Chachere returned to his alma mater, Tulane University, to coach linebackers and special teams from 1999 to 2006. For both the 2007 and 2008 seasons, he coached special teams at the University of Memphis. He then moved on to the University of Arizona where he coached running backs and wide receivers from 2009 to 2011. During his tenure at Arizona, he served as the chairman of the program committee for the American Football Coaches Association.

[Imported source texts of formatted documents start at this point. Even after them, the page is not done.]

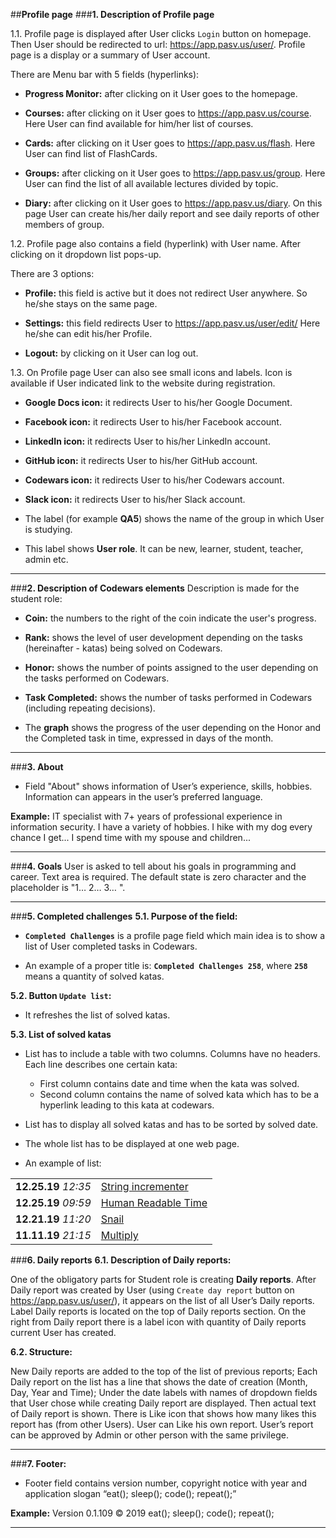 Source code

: ##**Profile page**
###**1. Description of Profile page**

1.1. Profile page is displayed after User clicks `Login` button on homepage.
Then User should be redirected to url: https://app.pasv.us/user/.
Profile page is a display or a summary of User account.

There are Menu bar with 5 fields (hyperlinks):
* **Progress Monitor:** after clicking on it User goes to the homepage.

* **Courses:** after clicking on it User goes to https://app.pasv.us/course.
Here User can find available for him/her list of courses.

* **Cards:** after clicking on it User goes to https://app.pasv.us/flash.
Here User can find list of FlashCards.

* **Groups:** after clicking on it User goes to https://app.pasv.us/group.
Here User can find the list of all available lectures divided by topic.

* **Diary:** after clicking on it User goes to https://app.pasv.us/diary.
On this page User can create his/her daily report and
see daily reports of other members of group.

1.2. Profile page also contains a field (hyperlink) with User name.
After clicking on it dropdown list pops-up.

There are 3 options:

* **Profile:** this field is active but it does not redirect User anywhere.
So he/she stays on the same page.

* **Settings:** this field redirects User to https://app.pasv.us/user/edit/
Here he/she can edit his/her Profile.

* **Logout:** by clicking on it User can log out.


1.3. On Profile page User can also see small icons and labels. 
Icon is available if User indicated link to the website during registration.

* **Google Docs icon:** it redirects User to his/her Google Document.

* **Facebook icon:** it redirects User to his/her Facebook account.

* **LinkedIn icon:** it redirects User to his/her LinkedIn account.

* **GitHub icon:** it redirects User to his/her GitHub account.

* **Codewars icon:** it redirects User to his/her Codewars account.

* **Slack icon:** it redirects User to his/her Slack account.

* The label (for example **QA5**) shows the name of the group in which User is studying.

* This label shows **User role**. It can be new, learner, student, teacher, admin etc.
___

###**2. Description of Codewars elements**
Description is made for the student role:

* **Coin:** the numbers to the right of the coin indicate the user's progress.

* **Rank:** shows the level of user development depending on the tasks (hereinafter - katas) being solved on Codewars.

* **Honor:** shows the number of points assigned to the user depending on the tasks performed on Codewars.

* **Task Completed:** shows the number of tasks performed in Codewars (including repeating decisions).

* The **graph** shows the progress of the user depending on the Honor and the Completed task in time, expressed in days of the month.
___

###**3. About**
* Field "About" shows information of User’s experience, skills, hobbies.
Information can appears in the user’s preferred language.

**Example:**
IT specialist with 7+ years of professional experience in information security.
I have a variety of hobbies. I hike with my dog every chance I get... I spend time with my spouse and children...
___

###**4. Goals**
User is asked to tell about his goals in programming and career. 
Text area is required.
The default state is zero character and the placeholder is  "1… 2… 3… ".
___

###**5. Completed challenges**
**5.1. Purpose of the field:**
* **`Completed Challenges`** is a profile page field which main idea is to show a list of User completed tasks in Codewars.

* An example of a proper title is: **`Completed Challenges 258`**, where **`258`** means a quantity of solved katas.

**5.2. Button `Update list`:**
* It refreshes the list of solved katas.

**5.3. List of solved katas**
* List has to include a table with two columns. Columns have no headers. Each line describes one certain kata:
  * First column contains date and time when the kata was solved.
  * Second column contains the name of solved kata which has to be a hyperlink leading to this kata at codewars.

* List has to display all solved katas and has to be sorted by solved date.
* The whole list has to be displayed at one web page.
* An example of list:

|     |     |
| --- | --- |
| **12.25.19**  _12:35_ | [String incrementer](https://www.codewars.com/kata//54a91a4883a7de5d7800009c) |
| **12.25.19**  _09:59_ | [Human Readable Time](https://www.codewars.com/kata//52685f7382004e774f0001f7) |
| **12.21.19**  _11:20_ | [Snail](https://www.codewars.com/kata//521c2db8ddc89b9b7a0000c1) |
| **11.11.19**  _21:15_ | [Multiply](https://www.codewars.com/kata//50654ddff44f800200000004) |


###**6. Daily reports**
**6.1. Description of Daily reports:**

One of the obligatory parts for Student role is creating **Daily reports**.
After Daily report was created by User (using `Create day report` button on https://app.pasv.us/user/),
it appears on the list of all User’s Daily reports.
Label Daily reports is located on the top of Daily reports section.
On the right from Daily report there is a label icon with quantity of Daily reports current User has created.

**6.2. Structure:**

New Daily reports are added to the top of the list of previous reports;
Each Daily report on the list has a line that shows the date of creation (Month, Day, Year and Time);
Under the date labels with names of dropdown fields that User chose while creating Daily report are displayed.
Then actual text of Daily report is shown.
There is Like icon that shows how many likes this report has (from other Users). User can Like his own report.
User’s report can be approved by Admin or other person with the same privilege.
___

###**7. Footer:**
* Footer field contains version number, copyright notice with year and application slogan “eat(); sleep(); code(); repeat();”

**Example:**
Version 0.1.109
© 2019 eat(); sleep(); code(); repeat();
___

He then left to coach tight ends and special teams at the University of Southern Mississippi in 2012. On January 6, 2013 Chachere was announced as the defensive ends coach for the Golden Bears football team at the University of California, Berkeley. From 2014 to 2015, he was linebackers coach and was also named assistant head coach at California. With experience coaching both offense and defense, Chachere switched sides to coach running backs in 2016.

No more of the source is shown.